Połaniecki słuchał z pewnym przymusem słów Maszki, po czym rzekł:

– Muszę ci i ja powiedzieć otwarcie: kupno nie pójdzie łatwo. Panna Pławicka jest bardzo sprzedaży przeciwna. Ona, jak to kobiety! Kocha się w swoim Krzemieniu i uczyni wszystko, co będzie mogła, żeby został w jej i ojca rękach.

– Więc w najgorszym razie zostanę wierzycielem pana Pławickiego, i nie myśl, żeby suma mi przepadła. Naprzód, mogę ją, za przykładem twoim, sprzedać, po wtóre, jako adwokat, mam daleko większą łatwość wydobycia jej. Mogę sam wynaleźć sposoby spłacenia i wskazać je Pławickiemu.

– Możesz także subhastować **(Subhastacja – postępowanie egzekucyjne w celu sprzedaży dóbr dłużnika w drodze licytacji.)** Krzemień i nabyć go z licytacji.

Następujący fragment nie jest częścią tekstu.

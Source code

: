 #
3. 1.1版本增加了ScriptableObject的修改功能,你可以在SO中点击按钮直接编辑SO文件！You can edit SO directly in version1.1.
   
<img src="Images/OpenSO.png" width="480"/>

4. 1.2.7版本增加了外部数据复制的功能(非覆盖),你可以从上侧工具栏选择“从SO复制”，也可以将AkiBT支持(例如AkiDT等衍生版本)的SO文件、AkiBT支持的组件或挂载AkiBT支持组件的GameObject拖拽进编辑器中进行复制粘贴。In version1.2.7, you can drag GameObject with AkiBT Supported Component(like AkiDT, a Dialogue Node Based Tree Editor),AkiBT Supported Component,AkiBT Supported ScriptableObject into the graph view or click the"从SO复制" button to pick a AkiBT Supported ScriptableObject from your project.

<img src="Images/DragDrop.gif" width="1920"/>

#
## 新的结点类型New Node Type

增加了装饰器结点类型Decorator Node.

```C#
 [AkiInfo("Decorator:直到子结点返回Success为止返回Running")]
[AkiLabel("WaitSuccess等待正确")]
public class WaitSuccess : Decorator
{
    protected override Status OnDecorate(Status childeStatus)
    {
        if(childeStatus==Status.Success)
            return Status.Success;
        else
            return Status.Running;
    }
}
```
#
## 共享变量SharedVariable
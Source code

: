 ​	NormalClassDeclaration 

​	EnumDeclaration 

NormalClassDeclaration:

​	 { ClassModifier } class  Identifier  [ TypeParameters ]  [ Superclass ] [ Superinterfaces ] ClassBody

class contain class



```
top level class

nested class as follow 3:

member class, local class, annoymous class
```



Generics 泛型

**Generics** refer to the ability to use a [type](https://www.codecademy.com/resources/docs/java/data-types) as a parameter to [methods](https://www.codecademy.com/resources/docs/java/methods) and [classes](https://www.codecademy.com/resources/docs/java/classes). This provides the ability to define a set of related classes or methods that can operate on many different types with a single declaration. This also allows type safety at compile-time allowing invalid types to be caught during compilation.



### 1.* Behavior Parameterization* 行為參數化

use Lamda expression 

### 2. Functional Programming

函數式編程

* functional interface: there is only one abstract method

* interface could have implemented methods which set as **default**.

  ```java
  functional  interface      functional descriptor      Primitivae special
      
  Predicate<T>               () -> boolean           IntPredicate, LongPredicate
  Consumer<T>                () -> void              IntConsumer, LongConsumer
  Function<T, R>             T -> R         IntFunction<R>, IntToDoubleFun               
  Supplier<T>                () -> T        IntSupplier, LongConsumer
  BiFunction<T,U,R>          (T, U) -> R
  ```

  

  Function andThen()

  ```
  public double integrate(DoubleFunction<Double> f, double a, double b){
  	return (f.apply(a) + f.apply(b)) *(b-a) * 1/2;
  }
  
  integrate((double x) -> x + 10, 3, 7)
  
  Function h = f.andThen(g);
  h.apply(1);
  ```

– Mógłbym, gdybym był kim innym, ale Maszce diablo nie wypada. Nie! Znajdą się inne środki, na które może i panna Pławicka, którą zresztą bardzo cenię i wysoko stawiam, chętnie się zgodzi.

Połaniecki, który w tej chwili dopijał resztek kawy, postawił nagle filiżankę na stole.

– A! – rzekł – można i tak dojść do tytułu własności.

I znowu chwyciło go uczucie wielkiej przykrości i gniewu. W pierwszej chwili chciał wstać i powiedzieć Maszce: „Sumy nie sprzedam!” – i pójść. Pohamował się jednak. Maszko zaś rozczesał bokobrody i odpowiedział:

– A gdyby?... Mogę ci słowem zaręczyć, że w tej chwili jeszcze takiego planu nie mam, że przynajmniej nie postawiłem go sobie wyraźnie. Ale... a gdyby? Pannę Pławicką poznałem w swoim czasie w Warszawie którejś zimy i podobała mi się bardzo. Rodzina jest dobra, majątek zrujnowany, ale duży i możliwy do uratowania. Kto wie! To taka myśl, jak każda inna. Jestem z tobą zupełnie lojalny, jak zresztą jestem zawsze. Pojechałeś niby po pieniądze, ale ja wiedziałem, dlaczego cię te panie tam wyprawiły. Wróciłeś jednak zły jak diabeł, więc przypuszczam, że nie masz zamiarów. Jeśli mi powiesz, że się mylę, to ustąpię natychmiast – nie od planu, bo, jakem ci zaręczył, nie mam go jeszcze, ale nawet od myślenia o nim jak o czymś możliwym. Daję ci na to słowo. Tylko znów w razie przeciwnym nie trzymajże się zasady: „Ni dla mnie, ni dla kogo” – i nie zagradzaj pannie drogi. A teraz słucham cię.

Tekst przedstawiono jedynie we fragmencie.